## WHAT IS BEING ASKED
From first line to last, print the records exactly, but leave out the pictures.

## MATERIAL FOR THE TASK

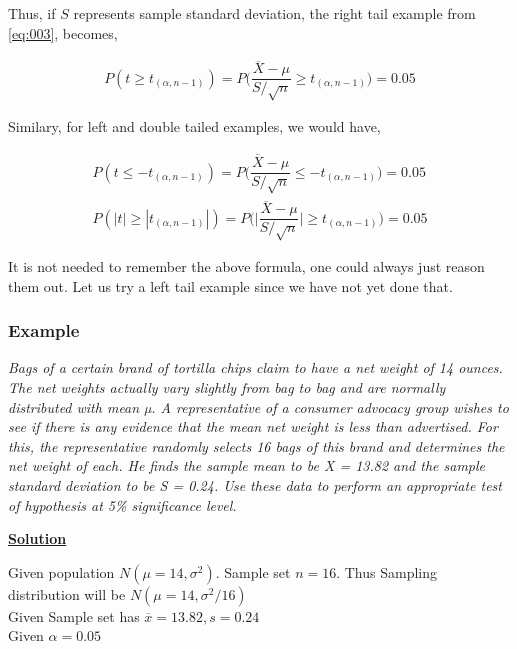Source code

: \documentclass[float=false,crop=false]{standalone}
\begin{document}
Thus, if \(S\) represents sample standard deviation, the right tail
example from \ref{eq:003}, becomes,

    \begin{equation}
    \begin{aligned}
        P ( t \geq t_{(\alpha,n-1)} ) = P \Bigg(\dfrac{\overline{X} - \mu}{S/\sqrt{n}} \geq t_{(\alpha,n-1)} \Bigg) = 0.05 \label{eq:006}
    \end{aligned}
\end{equation}

    Similary, for left and double tailed examples, we would have,

\begin{equation}
    \begin{aligned}
        P ( t \leq -t_{(\alpha,n-1)} ) = P \Bigg(\dfrac{\overline{X} - \mu}{S/\sqrt{n}} \leq -t_{(\alpha,n-1)} \Bigg) = 0.05 \nonumber \\
        P ( |t| \geq |t_{(\alpha,n-1)}| ) = P \Bigg(\Big|\dfrac{\overline{X} - \mu}{S/\sqrt{n}}\Big| \geq t_{(\alpha,n-1)} \Bigg) = 0.05 \label{eq:007}
    \end{aligned}
\end{equation}

    It is not needed to remember the above formula, one could always just
reason them out. Let us try a left tail example since we have not yet
done that.

    \subsubsection{Example}\label{example}

\emph{Bags of a certain brand of tortilla chips claim to have a net
weight of 14 ounces. The net weights actually vary slightly from bag to
bag and are normally distributed with mean µ. A representative of a
consumer advocacy group wishes to see if there is any evidence that the
mean net weight is less than advertised. For this, the representative
randomly selects 16 bags of this brand and determines the net weight of
each. He finds the sample mean to be X = 13.82 and the sample standard
deviation to be S = 0.24. Use these data to perform an appropriate test
of hypothesis at 5\% significance level.}

    \textbf{\href{https://www.utdallas.edu/~mbaron/3341/Practice12.pdf}{Solution}}

Given population \(N(\mu = 14, \sigma^2)\). Sample set \(n = 16\). Thus
Sampling distribution will be \(N(\mu = 14, \sigma^2/16)\)\\
Given Sample set has \(\overline{x} = 13.82, s = 0.24\)\\
Given \(\alpha = 0.05\)
\end{document}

## ANSWER SPACE
Source code

: \documentclass[float=false,crop=false]{standalone}
\begin{document}
Thus, if \(S\) represents sample standard deviation, the right tail
example from \ref{eq:003}, becomes,

    \begin{equation}
    \begin{aligned}
        P ( t \geq t_{(\alpha,n-1)} ) = P \Bigg(\dfrac{\overline{X} - \mu}{S/\sqrt{n}} \geq t_{(\alpha,n-1)} \Bigg) = 0.05 \label{eq:006}
    \end{aligned}
\end{equation}

    Similary, for left and double tailed examples, we would have,

\begin{equation}
    \begin{aligned}
        P ( t \leq -t_{(\alpha,n-1)} ) = P \Bigg(\dfrac{\overline{X} - \mu}{S/\sqrt{n}} \leq -t_{(\alpha,n-1)} \Bigg) = 0.05 \nonumber \\
        P ( |t| \geq |t_{(\alpha,n-1)}| ) = P \Bigg(\Big|\dfrac{\overline{X} - \mu}{S/\sqrt{n}}\Big| \geq t_{(\alpha,n-1)} \Bigg) = 0.05 \label{eq:007}
    \end{aligned}
\end{equation}

    It is not needed to remember the above formula, one could always just
reason them out. Let us try a left tail example since we have not yet
done that.

    \subsubsection{Example}\label{example}

\emph{Bags of a certain brand of tortilla chips claim to have a net
weight of 14 ounces. The net weights actually vary slightly from bag to
bag and are normally distributed with mean µ. A representative of a
consumer advocacy group wishes to see if there is any evidence that the
mean net weight is less than advertised. For this, the representative
randomly selects 16 bags of this brand and determines the net weight of
each. He finds the sample mean to be X = 13.82 and the sample standard
deviation to be S = 0.24. Use these data to perform an appropriate test
of hypothesis at 5\% significance level.}

    \textbf{\href{https://www.utdallas.edu/~mbaron/3341/Practice12.pdf}{Solution}}

Given population \(N(\mu = 14, \sigma^2)\). Sample set \(n = 16\). Thus
Sampling distribution will be \(N(\mu = 14, \sigma^2/16)\)\\
Given Sample set has \(\overline{x} = 13.82, s = 0.24\)\\
Given \(\alpha = 0.05\)
\end{document}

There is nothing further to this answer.